Taking hermeneutics to science: Prospects and tactics suggested by the work of B. F. Skinner.
Radical behaviorism and hermeneutics share an interest in context and history—use that lens to deepen your conceptual understanding of contingency and context.
01Research in Context
What this study did
Miller (1994) reads Skinner through the lens of hermeneutics. Hermeneutics is the art of interpreting texts and human action. The paper asks: what happens if we treat Skinner’s science as an act of interpretation?

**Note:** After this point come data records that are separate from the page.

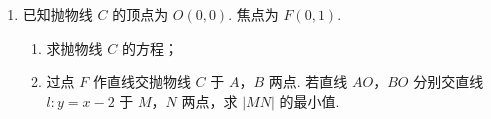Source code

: \begin{description}
\begin{enumerate}[leftmargin=5pt]
        \item 已知抛物线 \(C\) 的顶点为 \(O(0,0)\). 焦点为 \(F(0,1)\).
\begin{enumerate}
\item 求抛物线 \(C\) 的方程；
\item 过点 \(F\) 作直线交抛物线 \(C\) 于 \(A\)，\(B\) 两点. 若直线 \(AO\)，\(BO\) 分别交直线 \(l: y = x - 2\) 于 \(M\)，\(N\) 两点，求 \(|MN|\) 的最小值.
\end{enumerate}

    \end{enumerate}

\end{description}
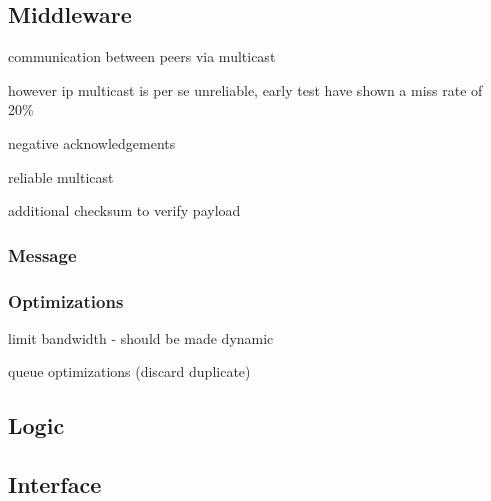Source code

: 


\subsection{Middleware}
communication between peers via multicast 

however ip multicast is per se unreliable, early test have shown a miss rate of 20\%

negative acknowledgements

reliable multicast

additional checksum to verify payload

\subsubsection{Message}




\subsubsection{Optimizations}

limit bandwidth 
    - should be made dynamic
    
queue optimizations (discard duplicate)

\subsection{Logic}


\subsection{Interface}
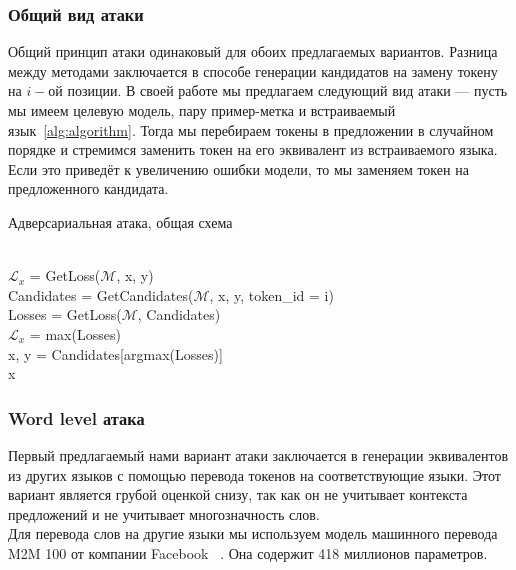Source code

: \subsubsection{Общий вид атаки}
Общий принцип атаки одинаковый для обоих предлагаемых вариантов.
Разница между методами заключается в способе генерации кандидатов на замену токену на $i-$ой позиции.
В своей работе мы предлагаем следующий вид атаки — пусть мы имеем целевую модель, пару пример-метка и встраиваемый язык~\eqref{alg:algorithm}.
Тогда мы перебираем токены в предложении в случайном порядке и стремимся заменить токен на его эквивалент из встраиваемого языка.
Если это приведёт к увеличению ошибки модели, то мы заменяем токен на предложенного кандидата.

\begin{algorithm}
    \caption{Адверсариальная атака, общая схема}
    \begin{algorithmic}
         \\
        $\mathcal{L}_{x}$ = GetLoss($\mathcal{M}$, x, y)
            \\
            \ind Candidates = GetCandidates($\mathcal{M}$, x, y, token\_id = i) \\
            \ind Losses = GetLoss($\mathcal{M}$, Candidates)
            \ind{}
                    \\
                    \ind\ind$\mathcal{L}_{x}$ = max(Losses) \\
                    \ind\ind x, y = Candidates[argmax(Losses)]
            \EndIf
        \EndFor \\
        \ind\Return x
    \end{algorithmic}\label{alg:algorithm}
\end{algorithm}

\subsubsection{Word level атака}
Первый предлагаемый нами вариант атаки заключается в генерации эквивалентов из других языков с помощью перевода токенов на соответствующие языки.
Этот вариант является грубой оценкой снизу, так как он не учитывает контекста предложений и не учитывает многозначность слов. \\
Для перевода слов на другие языки мы используем модель машинного перевода M2M 100 от компании Facebook ~\cite{Fan2020BeyondEM}.
Она содержит 418 миллионов параметров.

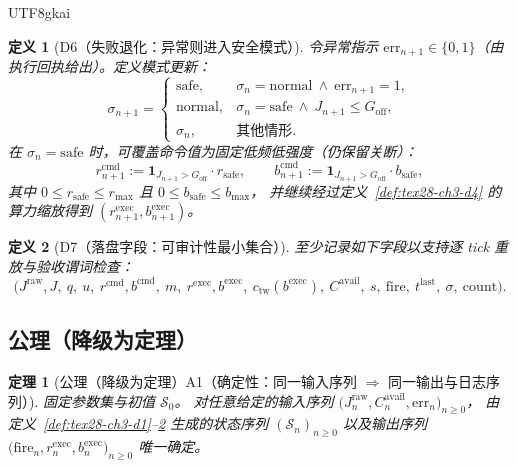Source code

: \documentclass[12pt]{article}
\newtheorem{definition}{定义}[section]
\newtheorem{theorem}{定理}[section]
\newcommand{\indicator}[1]{\mathbf{1}_{#1}}
\begin{document}
\begin{CJK*}{UTF8}{gkai}
\begin{definition}[D6（失败退化：异常则进入安全模式）]
\label{def:tex28-ch3-d6}
令异常指示 $\mathrm{err}_{n+1}\in\{0,1\}$（由执行回执给出）。定义模式更新：
\[
  \sigma_{n+1}=
  \begin{cases}
    \mathrm{safe},& \sigma_n=\mathrm{normal}\ \wedge\ \mathrm{err}_{n+1}=1,\\
    \mathrm{normal},& \sigma_n=\mathrm{safe}\ \wedge\ J_{n+1}\le G_{\mathrm{off}},\\
    \sigma_n,& \text{其他情形}.
  \end{cases}
\]
在 $\sigma_n=\mathrm{safe}$ 时，可覆盖命令值为固定低频低强度（仍保留关断）：
\[
  r^{\mathrm{cmd}}_{n+1}:=\indicator{J_{n+1}>G_{\mathrm{off}}}\cdot r_{\mathrm{safe}},
  \qquad
  b^{\mathrm{cmd}}_{n+1}:=\indicator{J_{n+1}>G_{\mathrm{off}}}\cdot b_{\mathrm{safe}},
\]
其中 $0\le r_{\mathrm{safe}}\le r_{\max}$ 且 $0\le b_{\mathrm{safe}}\le b_{\max}$，
并继续经过定义~\ref{def:tex28-ch3-d4} 的算力缩放得到 $(r^{\mathrm{exec}}_{n+1},b^{\mathrm{exec}}_{n+1})$。
\end{definition}

\begin{definition}[D7（落盘字段：可审计性最小集合）]
\label{def:tex28-ch3-d7}
至少记录如下字段以支持逐 tick 重放与验收谓词检查：
\[
  \bigl(J^{\mathrm{raw}},J,\ q,\ u,\ r^{\mathrm{cmd}},b^{\mathrm{cmd}},\ m,\ r^{\mathrm{exec}},b^{\mathrm{exec}},\
  c_{\mathrm{tw}}(b^{\mathrm{exec}}),\ C^{\mathrm{avail}},\ s,\ \mathrm{fire},\ t^{\mathrm{last}},\ \sigma,\
    \mathrm{count}\bigr).
\]
\end{definition}

\subsection{公理（降级为定理）}
\label{subsec:tex28-ch3-axioms}

\begin{theorem}[公理（降级为定理）A1（确定性：同一输入序列 $\Rightarrow$ 同一输出与日志序列）]
\label{thm:tex28-ch3-a1}
固定参数集与初值 $\mathcal{S}_0$。
对任意给定的输入序列 $\bigl(J^{\mathrm{raw}}_n,C^{\mathrm{avail}}_n,\mathrm{err}_n\bigr)_{n\ge 0}$，
由定义~\ref{def:tex28-ch3-d1}--\ref{def:tex28-ch3-d7} 生成的状态序列 $(\mathcal{S}_n)_{n\ge 0}$
以及输出序列 $\bigl(\mathrm{fire}_n,r^{\mathrm{exec}}_n,b^{\mathrm{exec}}_n\bigr)_{n\ge 0}$ 唯一确定。
\end{theorem}


\end{CJK*}
\end{document}
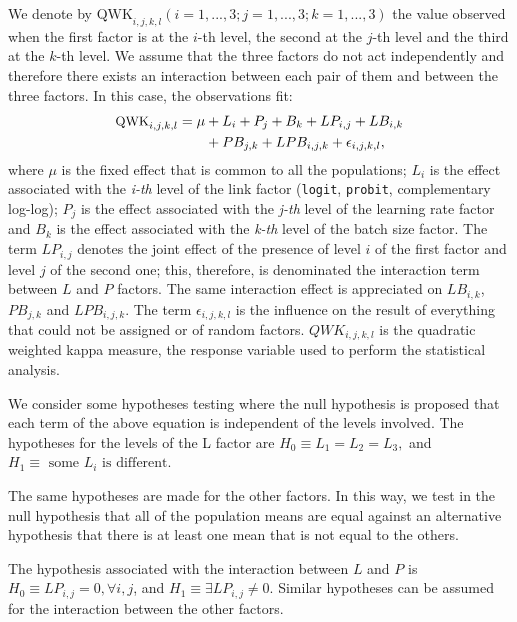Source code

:\documentclass[journal]{IEEEtran}
\begin{document}
	We denote by $\text{QWK}_{i,j,k,l}(i=1, ..., 3; j = 1, ..., 3; k = 1, ..., 3)$ the value observed when the first factor is at the $i$-th level, the second at the $j$-th level and the third at the $k$-th level. We assume that the three factors do not act independently and therefore there exists an interaction between each pair of them and between the three factors. In this case, the observations fit:
	\begin{equation}
	\begin{aligned}
	\footnotesize
	\text{QWK}_{i,j,k,l} = \mu & + L_i + P_j + B_k + LP_{i,j} + LB_{i,k} \\& + PB_{j,k} + LPB_{i,j,k} + \epsilon_{i,j,k,l},
	\label{eq:anova3}
	\end{aligned}
	\end{equation}
	where $\mu$ is the fixed effect that is common to all the populations; $L_i$ is the effect associated with the \textit{i-th} level of the link factor (\texttt{logit}, \texttt{probit}, complementary log-log); $P_j$ is the effect associated with the \textit{j-th} level of the learning rate factor and $B_k$ is the effect associated with the \textit{k-th} level of the batch size factor. The term $LP_{i,j}$ denotes the joint effect of the presence of level $i$ of the first factor and level $j$ of the second one; this, therefore, is denominated the interaction term between $L$ and $P$ factors. The same interaction effect is appreciated on $LB_{i,k}$, $PB_{j,k}$ and $LPB_{i,j,k}$. The term $\epsilon_{i,j,k,l}$ is the influence on the result of everything that could not be assigned or of random factors. $QWK_{i,j,k,l}$ is the quadratic weighted kappa measure, the response variable used to perform the statistical analysis.
	
	We consider some hypotheses testing where the null hypothesis is proposed that each term of the above equation is independent of the levels involved. The hypotheses for the levels of the L factor are $H_0 \equiv L_1 = L_2 = L_3,$ and $H_1 \equiv \text{ some } L_i \text{ is different}$.
	
	The same hypotheses are made for the other factors. In this way, we test in the null hypothesis that all of the population means are equal against an alternative hypothesis that there is at least one mean that is not equal to the others.
	
	The hypothesis associated with the interaction between $L$ and $P$ is $H_0 \equiv LP_{i,j} = 0, \forall i,j$, and $H_1 \equiv \exists LP_{i,j} \ne 0$. Similar hypotheses can be assumed for the interaction between the other factors.
	
\end{document}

It maps points where radical behaviorism and hermeneutics overlap. Both focus on context, history, and the function of signs. No data were collected; the work is pure conceptual analysis.
What they found
The author shows that "selection by consequences" is itself an interpretive move. We look at behavior, then interpret its past contingencies.

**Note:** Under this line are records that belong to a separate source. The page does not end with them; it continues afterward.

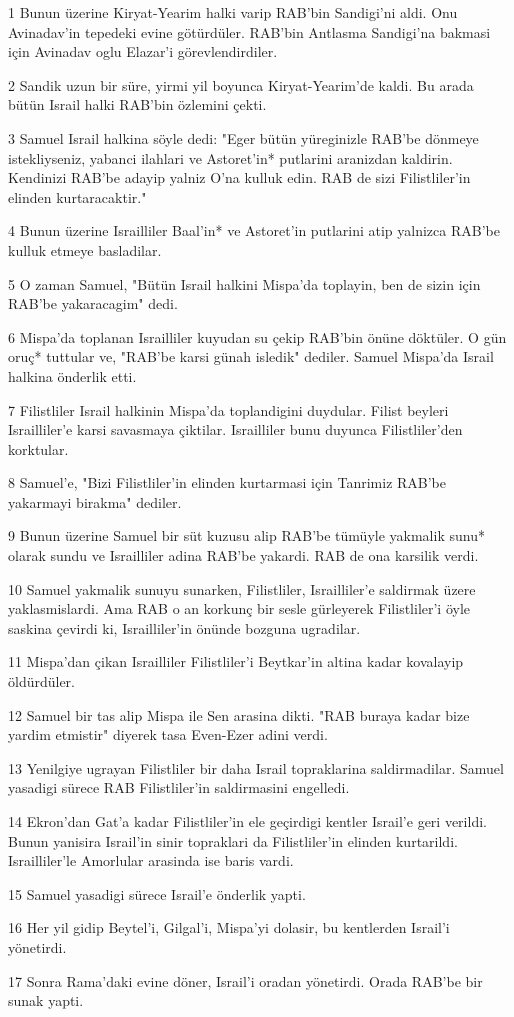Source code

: \par 1 Bunun üzerine Kiryat-Yearim halki varip RAB'bin Sandigi'ni aldi. Onu Avinadav'in tepedeki evine götürdüler. RAB'bin Antlasma Sandigi'na bakmasi için Avinadav oglu Elazar'i görevlendirdiler.
\par 2 Sandik uzun bir süre, yirmi yil boyunca Kiryat-Yearim'de kaldi. Bu arada bütün Israil halki RAB'bin özlemini çekti.
\par 3 Samuel Israil halkina söyle dedi: "Eger bütün yüreginizle RAB'be dönmeye istekliyseniz, yabanci ilahlari ve Astoret'in* putlarini aranizdan kaldirin. Kendinizi RAB'be adayip yalniz O'na kulluk edin. RAB de sizi Filistliler'in elinden kurtaracaktir."
\par 4 Bunun üzerine Israilliler Baal'in* ve Astoret'in putlarini atip yalnizca RAB'be kulluk etmeye basladilar.
\par 5 O zaman Samuel, "Bütün Israil halkini Mispa'da toplayin, ben de sizin için RAB'be yakaracagim" dedi.
\par 6 Mispa'da toplanan Israilliler kuyudan su çekip RAB'bin önüne döktüler. O gün oruç* tuttular ve, "RAB'be karsi günah isledik" dediler. Samuel Mispa'da Israil halkina önderlik etti.
\par 7 Filistliler Israil halkinin Mispa'da toplandigini duydular. Filist beyleri Israilliler'e karsi savasmaya çiktilar. Israilliler bunu duyunca Filistliler'den korktular.
\par 8 Samuel'e, "Bizi Filistliler'in elinden kurtarmasi için Tanrimiz RAB'be yakarmayi birakma" dediler.
\par 9 Bunun üzerine Samuel bir süt kuzusu alip RAB'be tümüyle yakmalik sunu* olarak sundu ve Israilliler adina RAB'be yakardi. RAB de ona karsilik verdi.
\par 10 Samuel yakmalik sunuyu sunarken, Filistliler, Israilliler'e saldirmak üzere yaklasmislardi. Ama RAB o an korkunç bir sesle gürleyerek Filistliler'i öyle saskina çevirdi ki, Israilliler'in önünde bozguna ugradilar.
\par 11 Mispa'dan çikan Israilliler Filistliler'i Beytkar'in altina kadar kovalayip öldürdüler.
\par 12 Samuel bir tas alip Mispa ile Sen arasina dikti. "RAB buraya kadar bize yardim etmistir" diyerek tasa Even-Ezer adini verdi.
\par 13 Yenilgiye ugrayan Filistliler bir daha Israil topraklarina saldirmadilar. Samuel yasadigi sürece RAB Filistliler'in saldirmasini engelledi.
\par 14 Ekron'dan Gat'a kadar Filistliler'in ele geçirdigi kentler Israil'e geri verildi. Bunun yanisira Israil'in sinir topraklari da Filistliler'in elinden kurtarildi. Israilliler'le Amorlular arasinda ise baris vardi.
\par 15 Samuel yasadigi sürece Israil'e önderlik yapti.
\par 16 Her yil gidip Beytel'i, Gilgal'i, Mispa'yi dolasir, bu kentlerden Israil'i yönetirdi.
\par 17 Sonra Rama'daki evine döner, Israil'i oradan yönetirdi. Orada RAB'be bir sunak yapti.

This stance keeps Skinner anti-mental while still allowing rich, qualitative description of meaning. The paper claims the two views can live together without contradiction.
How this fits with other research
Grant (1989) and Stemmer (1992) laid the groundwork. Grant (1989) argued verbal behavior is just more environmental data. Stemmer (1992) said inner events are also environmental. Miller (1994) extends both by adding an interpretive layer.
Catania (2023) later widens the same bridge. It invites behavior analysts to speak with philosophers on causation and mind. Miller (1994) is an early step on that bridge.
No clash appears. The papers differ in focus, not in core philosophy. Each keeps selectionist, anti-mental roots while exploring new language games.
Why it matters
You can borrow hermeneutic tools without going mentalistic. When you write a functional assessment, treat caregiver reports as texts. Ask: what history makes this story useful? The move sharpens context analysis and keeps you inside a radical behaviorist frame.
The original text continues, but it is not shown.